(EXERCISE): Every record needs to be restated word for word.

(EXCERPTED RECORDS):

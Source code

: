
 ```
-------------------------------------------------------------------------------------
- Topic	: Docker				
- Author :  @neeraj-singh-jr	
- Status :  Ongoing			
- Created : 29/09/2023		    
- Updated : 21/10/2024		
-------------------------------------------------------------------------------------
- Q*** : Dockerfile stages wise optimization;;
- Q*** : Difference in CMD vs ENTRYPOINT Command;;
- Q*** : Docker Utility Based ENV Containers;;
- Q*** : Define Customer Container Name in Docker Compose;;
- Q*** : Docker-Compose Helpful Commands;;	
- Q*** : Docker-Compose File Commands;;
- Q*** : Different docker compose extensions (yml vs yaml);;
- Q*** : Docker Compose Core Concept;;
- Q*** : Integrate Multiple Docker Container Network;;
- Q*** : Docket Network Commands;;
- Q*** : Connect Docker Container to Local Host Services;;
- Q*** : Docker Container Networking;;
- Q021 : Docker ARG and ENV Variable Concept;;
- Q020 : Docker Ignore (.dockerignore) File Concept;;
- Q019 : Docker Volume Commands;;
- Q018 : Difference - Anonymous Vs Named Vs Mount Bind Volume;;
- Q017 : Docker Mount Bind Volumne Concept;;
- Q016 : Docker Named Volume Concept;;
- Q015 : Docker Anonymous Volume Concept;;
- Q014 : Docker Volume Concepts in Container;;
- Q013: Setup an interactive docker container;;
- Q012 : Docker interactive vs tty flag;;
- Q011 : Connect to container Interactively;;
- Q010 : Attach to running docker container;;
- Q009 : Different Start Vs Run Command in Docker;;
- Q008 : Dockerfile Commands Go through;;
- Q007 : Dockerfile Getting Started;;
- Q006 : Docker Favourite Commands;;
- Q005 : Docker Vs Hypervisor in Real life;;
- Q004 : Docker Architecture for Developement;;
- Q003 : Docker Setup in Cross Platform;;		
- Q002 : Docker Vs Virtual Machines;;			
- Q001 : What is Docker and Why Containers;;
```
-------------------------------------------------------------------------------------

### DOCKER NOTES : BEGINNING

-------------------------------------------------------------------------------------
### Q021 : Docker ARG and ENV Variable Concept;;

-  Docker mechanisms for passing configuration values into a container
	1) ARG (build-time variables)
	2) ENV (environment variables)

(THE ANSWER):
Source code

:
 ```
-------------------------------------------------------------------------------------
- Topic	: Docker				
- Author :  @neeraj-singh-jr	
- Status :  Ongoing			
- Created : 29/09/2023		    
- Updated : 21/10/2024		
-------------------------------------------------------------------------------------
- Q*** : Dockerfile stages wise optimization;;
- Q*** : Difference in CMD vs ENTRYPOINT Command;;
- Q*** : Docker Utility Based ENV Containers;;
- Q*** : Define Customer Container Name in Docker Compose;;
- Q*** : Docker-Compose Helpful Commands;;	
- Q*** : Docker-Compose File Commands;;
- Q*** : Different docker compose extensions (yml vs yaml);;
- Q*** : Docker Compose Core Concept;;
- Q*** : Integrate Multiple Docker Container Network;;
- Q*** : Docket Network Commands;;
- Q*** : Connect Docker Container to Local Host Services;;
- Q*** : Docker Container Networking;;
- Q021 : Docker ARG and ENV Variable Concept;;
- Q020 : Docker Ignore (.dockerignore) File Concept;;
- Q019 : Docker Volume Commands;;
- Q018 : Difference - Anonymous Vs Named Vs Mount Bind Volume;;
- Q017 : Docker Mount Bind Volumne Concept;;
- Q016 : Docker Named Volume Concept;;
- Q015 : Docker Anonymous Volume Concept;;
- Q014 : Docker Volume Concepts in Container;;
- Q013: Setup an interactive docker container;;
- Q012 : Docker interactive vs tty flag;;
- Q011 : Connect to container Interactively;;
- Q010 : Attach to running docker container;;
- Q009 : Different Start Vs Run Command in Docker;;
- Q008 : Dockerfile Commands Go through;;
- Q007 : Dockerfile Getting Started;;
- Q006 : Docker Favourite Commands;;
- Q005 : Docker Vs Hypervisor in Real life;;
- Q004 : Docker Architecture for Developement;;
- Q003 : Docker Setup in Cross Platform;;		
- Q002 : Docker Vs Virtual Machines;;			
- Q001 : What is Docker and Why Containers;;
```
-------------------------------------------------------------------------------------

### DOCKER NOTES : BEGINNING

-------------------------------------------------------------------------------------
### Q021 : Docker ARG and ENV Variable Concept;;

-  Docker mechanisms for passing configuration values into a container
	1) ARG (build-time variables)
	2) ENV (environment variables)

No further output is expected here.